With temperatures on the rise, scientists expect an increase of 2 degrees Celsius or 3.6 Fahrenheit in ocean temperatures within the next century. As a result, storms, hurricanes, and tropical storms will become more intense, lasting longer, with stronger winds and causing more damage to coastal habitats and communities. Hurricanes and tropical storms are both fueled and intensified depending on how rapidly water can evaporate from the ocean. The evaporation transfers heat from the ocean to the atmosphere, forming strong winds. A study posted in the journal Nature, found that hurricanes and typhoons have grown in magnitude and are longer lasting over the past 30 years. These growths correlate with the rise in sea temperatures.
Widespread thawing and melting of permafrost due to rising temperatures releases carbon, with some of that carbon being released as methane. Methane is a potent greenhouse gas that has many times the warming potential of carbon dioxide and other gases. There is also an enormous amount of methane stored in ice called methane hydrate in sediments on the ocean floor that can be released with higher temperatures. Hydrates form with almost any gas and is defined as a compound in which water molecules are chemically bound to another compound or element. Combine both these methods, plus emissions from humans and other sources, it could lead to planetary disaster causing problems with rising sea levels, natural disasters, as well as extinction of 20 to 50% of the world's animal species.
Rising Sea Level
Scientists have determined that the global sea level has been rising since 1900 at approximately 0.04 to 0.1 inches or 1 to 2.5 millimeters per year, with a more recent study claiming a rate of.14 inches or 3.5 millimeters since the early 1990's. Although it doesn't sound like a considerable amount, it can have potentially large impacts by putting thousands of coastal cities and whole islands at risk of being swallowed by the ocean. Two methods contribute to the rise in sea levels: The melting of the polar caps and glaciers and the expansion of seawater due to global temperature rise. Predicting the amount that oceans will rise is difficult at best, with experts estimating a rise of 2.5 to 6.5 feet or 0.8 to 2 meters by 2100, and more dire estimates of 23 feet or 7 meters, enough to submerge London.

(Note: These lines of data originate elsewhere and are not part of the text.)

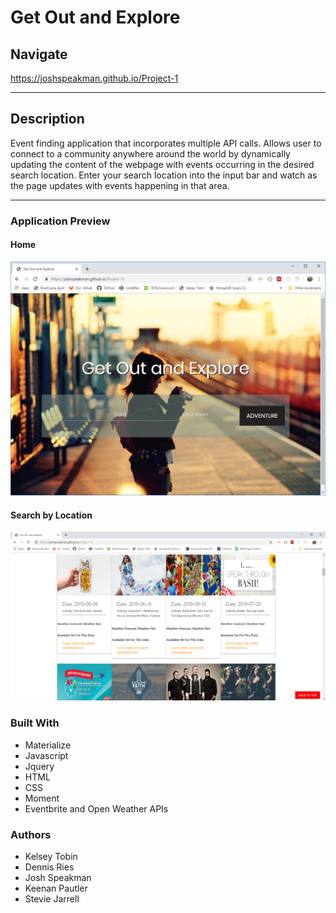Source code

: # Get Out and Explore

## Navigate
https://joshspeakman.github.io/Project-1

***

## Description
Event finding application that incorporates multiple API calls. Allows user to connect to a community anywhere around the world by dynamically updating the content of the webpage with events occurring in the desired search location. Enter your search location into the input bar and watch as the page updates with events happening in that area.

***

### Application Preview
#### Home
![Home Page](images/get.PNG)

#### Search by Location
![Search Return](images/search.PNG)

### Built With
* Materialize
* Javascript
* Jquery
* HTML
* CSS
* Moment
* Eventbrite and Open Weather APIs

### Authors
* Kelsey Tobin
* Dennis Ries
* Josh Speakman
* Keenan Pautler
* Stevie Jarrell




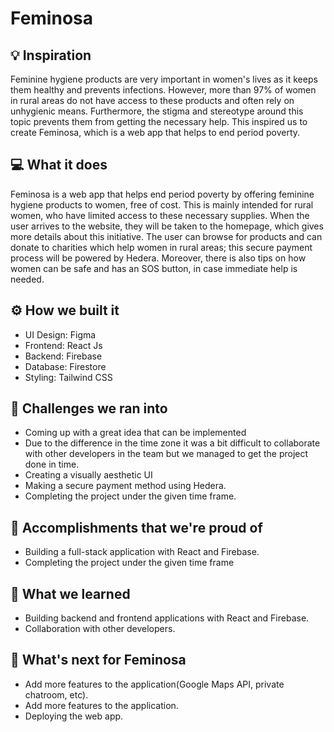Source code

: # Feminosa

## 💡 Inspiration

Feminine hygiene products are very important in women's lives as it keeps them healthy and prevents infections. However, more than 97% of women in rural areas do not have access to these products and often rely on unhygienic means. Furthermore, the stigma and stereotype around this topic prevents them from getting the necessary help. This inspired us to create Feminosa, which is a web app that helps to end period poverty.

## 💻 What it does

Feminosa is a web app that helps end period poverty by offering feminine hygiene products to women, free of cost. This is mainly intended for rural women, who have limited access to these necessary supplies. When the user arrives to the website, they will be taken to the homepage, which gives more details about this initiative. The user can browse for products and can donate to charities which help women in rural areas; this secure payment process will be powered by Hedera. Moreover, there is also tips on how women can be safe and has an SOS button, in case immediate help is needed. 

## ⚙️ How we built it

- UI Design: Figma
- Frontend: React Js
- Backend: Firebase
- Database: Firestore
- Styling: Tailwind CSS

## 🧠 Challenges we ran into

- Coming up with a great idea that can be implemented
- Due to the difference in the time zone it was a bit difficult to collaborate with other developers in the team but we managed to get the project done in time.
- Creating a visually aesthetic UI
- Making a secure payment method using Hedera.
- Completing the project under the given time frame.

## 🏅 Accomplishments that we're proud of

- Building a full-stack application with React and Firebase.
- Completing the project under the given time frame

## 📖 What we learned

- Building backend and frontend applications with React and Firebase.
- Collaboration with other developers.

## 🚀 What's next for Feminosa

- Add more features to the application(Google Maps API, private chatroom, etc).
- Add more features to the application.
- Deploying the web app.
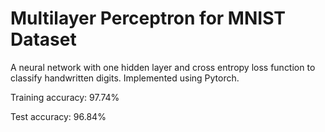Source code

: # Multilayer Perceptron for MNIST Dataset

A neural network with one hidden layer and cross entropy loss function to classify handwritten digits. Implemented using Pytorch.

Training accuracy: 97.74%

Test accuracy: 96.84%
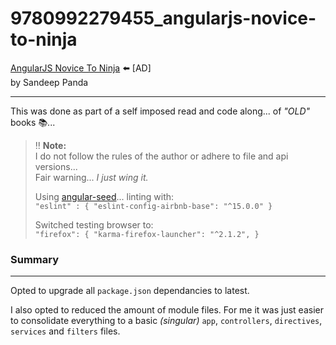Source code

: # 9780992279455_angularjs-novice-to-ninja

[AngularJS Novice To Ninja](https://amzn.to/3INGzUW) :arrow_left: [AD]  
by Sandeep Panda

___

This was done as part of a self imposed read and code along... of _&quot;OLD&quot;_ books :books:...

> :bangbang: **Note:**  
> I do not follow the rules of the author or adhere to file and api versions...  
> Fair warning... _I just wing it._  
>
> Using [angular-seed](https://github.com/angular/angular-seed)... linting with:  
> `"eslint" : { "eslint-config-airbnb-base": "^15.0.0" }`  
>
> Switched testing browser to:  
> `"firefox": { "karma-firefox-launcher": "^2.1.2", }`  

### Summary
---

Opted to upgrade all `package.json` dependancies to latest.

I also opted to reduced the amount of module files. For me it was just easier to consolidate everything to a basic _(singular)_ `app`, `controllers`, `directives`, `services` and `filters` files. 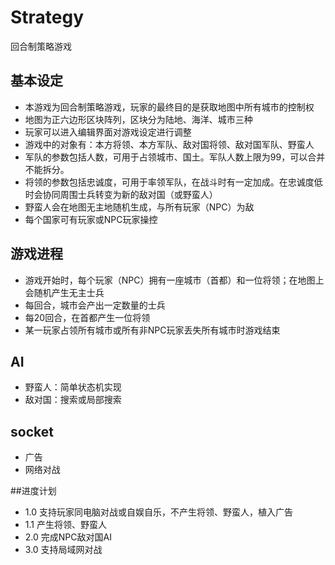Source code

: # Strategy
回合制策略游戏
 
## 基本设定
* 本游戏为回合制策略游戏，玩家的最终目的是获取地图中所有城市的控制权
* 地图为正六边形区块阵列，区块分为陆地、海洋、城市三种
* 玩家可以进入编辑界面对游戏设定进行调整
* 游戏中的对象有：本方将领、本方军队、敌对国将领、敌对国军队、野蛮人
* 军队的参数包括人数，可用于占领城市、国土。军队人数上限为99，可以合并不能拆分。
* 将领的参数包括忠诚度，可用于率领军队，在战斗时有一定加成。在忠诚度低时会协同周围士兵转变为新的敌对国（或野蛮人）
* 野蛮人会在地图无主地随机生成，与所有玩家（NPC）为敌
* 每个国家可有玩家或NPC玩家操控

## 游戏进程
* 游戏开始时，每个玩家（NPC）拥有一座城市（首都）和一位将领；在地图上会随机产生无主士兵
* 每回合，城市会产出一定数量的士兵
* 每20回合，在首都产生一位将领
* 某一玩家占领所有城市或所有非NPC玩家丢失所有城市时游戏结束

## AI
* 野蛮人：简单状态机实现
* 敌对国：搜索或局部搜索


## socket
* 广告
* 网络对战


##进度计划
* 1.0 支持玩家同电脑对战或自娱自乐，不产生将领、野蛮人，植入广告
* 1.1 产生将领、野蛮人
* 2.0 完成NPC敌对国AI
* 3.0 支持局域网对战
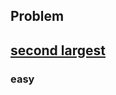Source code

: ## Problem 
<h2><a href="https://www.geeksforgeeks.org/problems/second-largest3735/1?page=1&category=Arrays&difficulty=Basic,Easy&status=solved&sortBy=submissions">second largest</a>
</h2><h3>easy</h3>

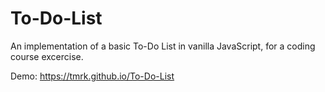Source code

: # To-Do-List
An implementation of a basic To-Do List in vanilla JavaScript, for a coding course excercise.

Demo: https://tmrk.github.io/To-Do-List

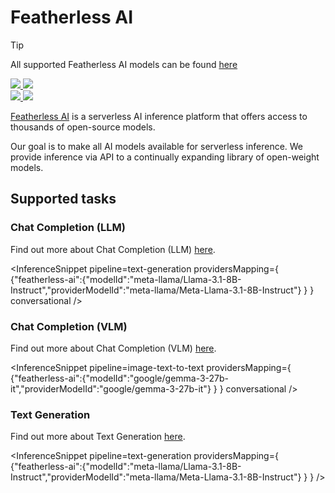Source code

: <!---
WARNING

This markdown file has been generated from a script. Please do not edit it directly.

### Template

If you want to update the content related to featherless-ai's description, please edit the template file under `https://github.com/huggingface/hub-docs/tree/main/scripts/inference-providers/templates/providers/featherless-ai.handlebars`.

### Logos

If you want to update featherless-ai's logo, upload a file by opening a PR on https://huggingface.co/datasets/huggingface/documentation-images/tree/main/inference-providers/logos. Ping @wauplin and @celinah on the PR to let them know you uploaded a new logo.
Logos must be in .png format and be named `featherless-ai-light.png` and `featherless-ai-dark.png`. Visit https://huggingface.co/settings/theme to switch between light and dark mode and check that the logos are displayed correctly.

### Generation script

For more details, check out the `generate.ts` script: https://github.com/huggingface/hub-docs/blob/main/scripts/inference-providers/scripts/generate.ts.
--->

# Featherless AI

> [!TIP]
> All supported Featherless AI models can be found [here](https://huggingface.co/models?inference_provider=featherless-ai&sort=trending)

<div class="flex justify-center">
    <a href="https://featherless.ai/" target="_blank">
        <img class="block dark:hidden" src="https://huggingface.co/datasets/huggingface/documentation-images/resolve/main/inference-providers/logos/featherless-ai-light.png"/>
        <img class="hidden dark:block" src="https://huggingface.co/datasets/huggingface/documentation-images/resolve/main/inference-providers/logos/featherless-ai-dark.png"/>
    </a>
</div>

<div class="flex">
    <a href="https://huggingface.co/featherless-ai" target="_blank">
        <img class="block dark:hidden" src="https://huggingface.co/datasets/huggingface/badges/resolve/main/follow-us-on-hf-lg.svg"/>
        <img class="hidden dark:block" src="https://huggingface.co/datasets/huggingface/badges/resolve/main/follow-us-on-hf-lg-dark.svg"/>
    </a>
</div>

[Featherless AI](https://featherless.ai) is a serverless AI inference platform that offers access to thousands of open-source models. 

Our goal is to make all AI models available for serverless inference. We provide inference via API to a continually expanding library of open-weight models.

## Supported tasks


### Chat Completion (LLM)

Find out more about Chat Completion (LLM) [here](../tasks/chat-completion).

<InferenceSnippet
    pipeline=text-generation
    providersMapping={ {"featherless-ai":{"modelId":"meta-llama/Llama-3.1-8B-Instruct","providerModelId":"meta-llama/Meta-Llama-3.1-8B-Instruct"} } }
conversational />


### Chat Completion (VLM)

Find out more about Chat Completion (VLM) [here](../tasks/chat-completion).

<InferenceSnippet
    pipeline=image-text-to-text
    providersMapping={ {"featherless-ai":{"modelId":"google/gemma-3-27b-it","providerModelId":"google/gemma-3-27b-it"} } }
conversational />


### Text Generation

Find out more about Text Generation [here](../tasks/text_generation).

<InferenceSnippet
    pipeline=text-generation
    providersMapping={ {"featherless-ai":{"modelId":"meta-llama/Llama-3.1-8B-Instruct","providerModelId":"meta-llama/Meta-Llama-3.1-8B-Instruct"} } }
/>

Melting Glaciers in Polar Regions
After existing for a millennia, the northern section of the Larsen B ice shelf in Antarctica collapsed between January and March of 2002, disintegrating at an alarming rate that stunned scientists. It is estimated that melting is occurring at 9% per 10 years, which will only get worse with rising temperatures. This isn't just occurring here though, as several colder climates, such as Greenland or Glacier National Park, is also losing their ice regions. The water melting starts out salt free, causing it to remain near the surface, which in turn, is slowing the northern advance of warmer water from the North Atlantic Current, a sort of ecological conveyor system. This leads to colder temperatures, higher sea levels, more storms, ecological destruction, amongst other detrimental effects on our planet.